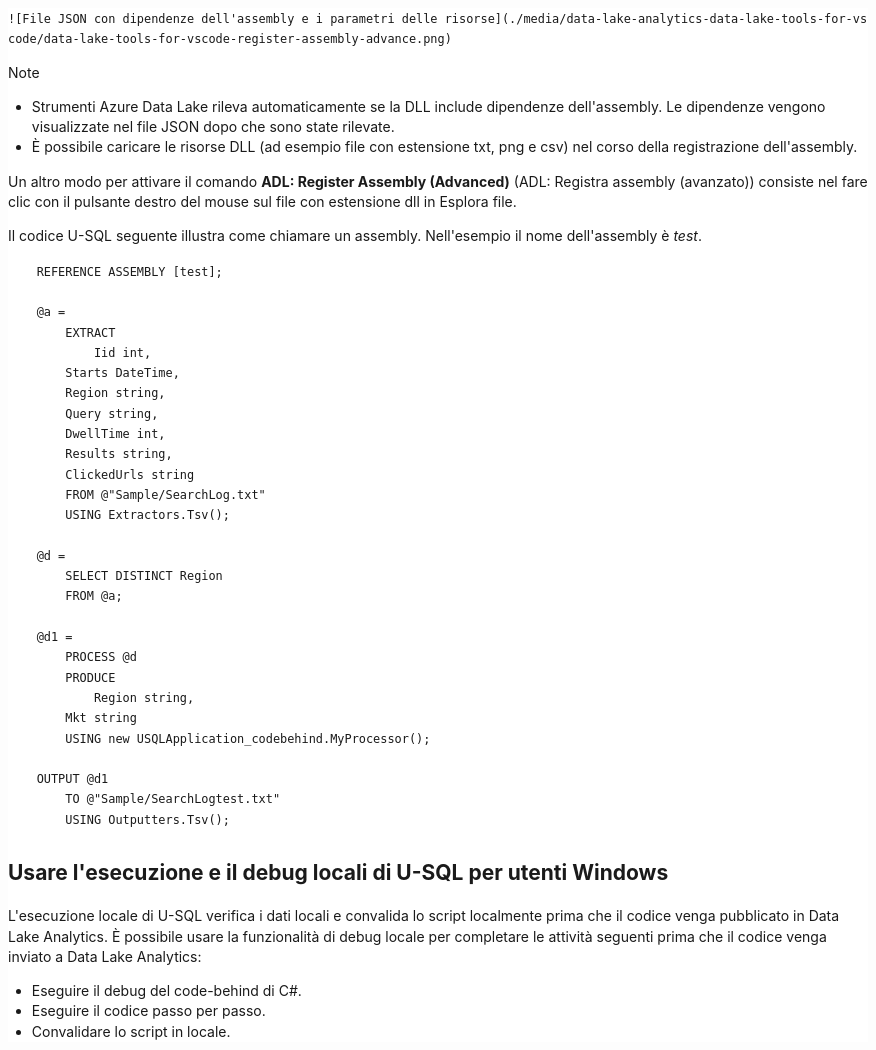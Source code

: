     ![File JSON con dipendenze dell'assembly e i parametri delle risorse](./media/data-lake-analytics-data-lake-tools-for-vscode/data-lake-tools-for-vscode-register-assembly-advance.png)
    
>[!NOTE]
>- Strumenti Azure Data Lake rileva automaticamente se la DLL include dipendenze dell'assembly. Le dipendenze vengono visualizzate nel file JSON dopo che sono state rilevate. 
>- È possibile caricare le risorse DLL (ad esempio file con estensione txt, png e csv) nel corso della registrazione dell'assembly. 

Un altro modo per attivare il comando **ADL: Register Assembly (Advanced)** (ADL: Registra assembly (avanzato)) consiste nel fare clic con il pulsante destro del mouse sul file con estensione dll in Esplora file. 

Il codice U-SQL seguente illustra come chiamare un assembly. Nell'esempio il nome dell'assembly è *test*.


        REFERENCE ASSEMBLY [test];

        @a = 
            EXTRACT 
                Iid int,
            Starts DateTime,
            Region string,
            Query string,
            DwellTime int,
            Results string,
            ClickedUrls string 
            FROM @"Sample/SearchLog.txt" 
            USING Extractors.Tsv();

        @d =
            SELECT DISTINCT Region 
            FROM @a;

        @d1 = 
            PROCESS @d
            PRODUCE 
                Region string,
            Mkt string
            USING new USQLApplication_codebehind.MyProcessor();

        OUTPUT @d1 
            TO @"Sample/SearchLogtest.txt" 
            USING Outputters.Tsv();


## <a name="use-u-sql-local-run-and-local-debug-for-windows-users"></a>Usare l'esecuzione e il debug locali di U-SQL per utenti Windows
L'esecuzione locale di U-SQL verifica i dati locali e convalida lo script localmente prima che il codice venga pubblicato in Data Lake Analytics. È possibile usare la funzionalità di debug locale per completare le attività seguenti prima che il codice venga inviato a Data Lake Analytics: 
- Eseguire il debug del code-behind di C#. 
- Eseguire il codice passo per passo. 
- Convalidare lo script in locale.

——————

Prompt
Where a line in the records above contains the string "Sample", copy that line.

Task result
            FROM @"Sample/SearchLog.txt" 
            TO @"Sample/SearchLogtest.txt" 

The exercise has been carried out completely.